**EXERCISE DIRECTIONS:** For the records below, give the number of lines in which "arrow" appears, and add nothing else.

**RECORDED DATA:**
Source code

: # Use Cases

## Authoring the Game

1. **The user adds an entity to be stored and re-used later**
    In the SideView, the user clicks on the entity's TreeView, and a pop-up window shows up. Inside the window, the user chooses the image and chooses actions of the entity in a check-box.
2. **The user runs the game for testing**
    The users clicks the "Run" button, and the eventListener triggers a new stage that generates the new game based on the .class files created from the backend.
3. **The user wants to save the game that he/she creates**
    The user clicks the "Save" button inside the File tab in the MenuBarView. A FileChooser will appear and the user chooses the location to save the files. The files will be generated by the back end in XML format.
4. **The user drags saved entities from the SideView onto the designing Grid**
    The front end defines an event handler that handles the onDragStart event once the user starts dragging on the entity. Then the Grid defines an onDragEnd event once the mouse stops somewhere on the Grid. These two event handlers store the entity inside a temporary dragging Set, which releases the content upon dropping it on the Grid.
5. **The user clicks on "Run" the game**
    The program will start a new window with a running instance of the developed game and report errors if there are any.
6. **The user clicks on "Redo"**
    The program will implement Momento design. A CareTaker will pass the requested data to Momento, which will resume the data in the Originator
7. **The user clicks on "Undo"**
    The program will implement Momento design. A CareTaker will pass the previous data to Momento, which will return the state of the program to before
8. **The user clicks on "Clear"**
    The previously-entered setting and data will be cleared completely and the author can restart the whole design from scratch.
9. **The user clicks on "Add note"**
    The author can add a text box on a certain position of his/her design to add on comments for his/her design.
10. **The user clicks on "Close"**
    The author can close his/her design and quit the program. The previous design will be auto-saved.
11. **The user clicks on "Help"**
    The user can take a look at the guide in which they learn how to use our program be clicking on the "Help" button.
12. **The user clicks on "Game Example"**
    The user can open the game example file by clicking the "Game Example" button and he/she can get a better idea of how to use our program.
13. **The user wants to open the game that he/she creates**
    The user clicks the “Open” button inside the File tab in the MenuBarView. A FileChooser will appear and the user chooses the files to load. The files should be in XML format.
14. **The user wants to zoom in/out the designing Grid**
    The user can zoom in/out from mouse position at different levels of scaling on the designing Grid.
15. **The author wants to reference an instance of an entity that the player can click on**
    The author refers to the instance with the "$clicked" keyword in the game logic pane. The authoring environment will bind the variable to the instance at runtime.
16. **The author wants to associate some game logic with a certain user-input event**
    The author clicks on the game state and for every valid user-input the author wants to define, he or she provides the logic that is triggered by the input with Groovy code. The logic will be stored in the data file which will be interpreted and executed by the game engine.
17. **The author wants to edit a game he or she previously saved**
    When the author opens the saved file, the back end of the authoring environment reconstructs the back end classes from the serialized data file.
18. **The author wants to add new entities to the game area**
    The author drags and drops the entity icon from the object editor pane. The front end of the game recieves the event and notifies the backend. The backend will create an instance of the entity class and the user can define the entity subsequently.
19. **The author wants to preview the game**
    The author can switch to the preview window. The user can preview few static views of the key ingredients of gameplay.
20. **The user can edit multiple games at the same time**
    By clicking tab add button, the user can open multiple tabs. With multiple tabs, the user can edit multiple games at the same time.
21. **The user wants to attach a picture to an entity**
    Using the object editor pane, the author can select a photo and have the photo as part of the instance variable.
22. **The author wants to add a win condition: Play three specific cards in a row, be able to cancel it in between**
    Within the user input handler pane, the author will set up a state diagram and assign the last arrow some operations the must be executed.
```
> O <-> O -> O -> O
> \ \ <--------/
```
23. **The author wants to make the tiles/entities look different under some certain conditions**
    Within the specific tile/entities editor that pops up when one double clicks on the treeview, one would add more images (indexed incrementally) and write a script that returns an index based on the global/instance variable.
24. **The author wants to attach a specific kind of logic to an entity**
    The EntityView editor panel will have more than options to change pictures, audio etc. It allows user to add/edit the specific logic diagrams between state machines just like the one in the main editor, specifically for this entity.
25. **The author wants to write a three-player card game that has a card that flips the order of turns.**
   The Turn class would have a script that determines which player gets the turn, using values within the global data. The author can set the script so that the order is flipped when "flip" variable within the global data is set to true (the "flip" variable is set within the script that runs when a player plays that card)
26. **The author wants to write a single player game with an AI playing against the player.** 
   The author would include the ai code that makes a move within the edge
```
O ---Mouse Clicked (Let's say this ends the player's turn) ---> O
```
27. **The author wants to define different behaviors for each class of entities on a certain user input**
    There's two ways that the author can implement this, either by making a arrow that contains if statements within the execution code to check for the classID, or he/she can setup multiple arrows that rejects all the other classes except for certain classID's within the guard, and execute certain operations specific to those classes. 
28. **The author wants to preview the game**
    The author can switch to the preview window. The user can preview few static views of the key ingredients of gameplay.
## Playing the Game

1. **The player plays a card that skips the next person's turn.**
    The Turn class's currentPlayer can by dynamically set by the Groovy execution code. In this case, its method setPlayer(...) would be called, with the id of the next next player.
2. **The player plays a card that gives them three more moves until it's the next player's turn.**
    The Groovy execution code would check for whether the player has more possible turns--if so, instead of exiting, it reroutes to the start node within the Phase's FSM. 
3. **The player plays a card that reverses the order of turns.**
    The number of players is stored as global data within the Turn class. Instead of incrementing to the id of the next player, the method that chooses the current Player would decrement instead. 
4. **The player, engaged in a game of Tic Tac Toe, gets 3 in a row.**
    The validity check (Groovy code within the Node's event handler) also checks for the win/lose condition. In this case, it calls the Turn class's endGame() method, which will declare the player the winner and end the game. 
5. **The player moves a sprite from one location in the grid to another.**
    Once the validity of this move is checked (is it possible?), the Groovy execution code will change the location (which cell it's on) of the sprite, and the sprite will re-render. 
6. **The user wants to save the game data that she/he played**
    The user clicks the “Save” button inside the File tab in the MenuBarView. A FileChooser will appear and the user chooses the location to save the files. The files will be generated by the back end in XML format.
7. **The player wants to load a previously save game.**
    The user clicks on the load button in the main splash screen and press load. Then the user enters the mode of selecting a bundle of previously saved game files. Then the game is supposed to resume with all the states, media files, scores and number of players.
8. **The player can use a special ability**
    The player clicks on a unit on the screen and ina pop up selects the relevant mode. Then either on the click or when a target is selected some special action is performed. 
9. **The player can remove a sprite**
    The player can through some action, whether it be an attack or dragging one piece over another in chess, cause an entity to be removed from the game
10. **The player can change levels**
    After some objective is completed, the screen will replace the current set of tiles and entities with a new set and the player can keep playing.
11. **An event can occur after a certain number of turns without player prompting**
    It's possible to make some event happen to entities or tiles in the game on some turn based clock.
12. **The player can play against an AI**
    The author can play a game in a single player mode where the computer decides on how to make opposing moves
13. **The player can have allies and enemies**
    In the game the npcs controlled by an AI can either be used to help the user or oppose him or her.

**EXPECTED ANSWER:** 2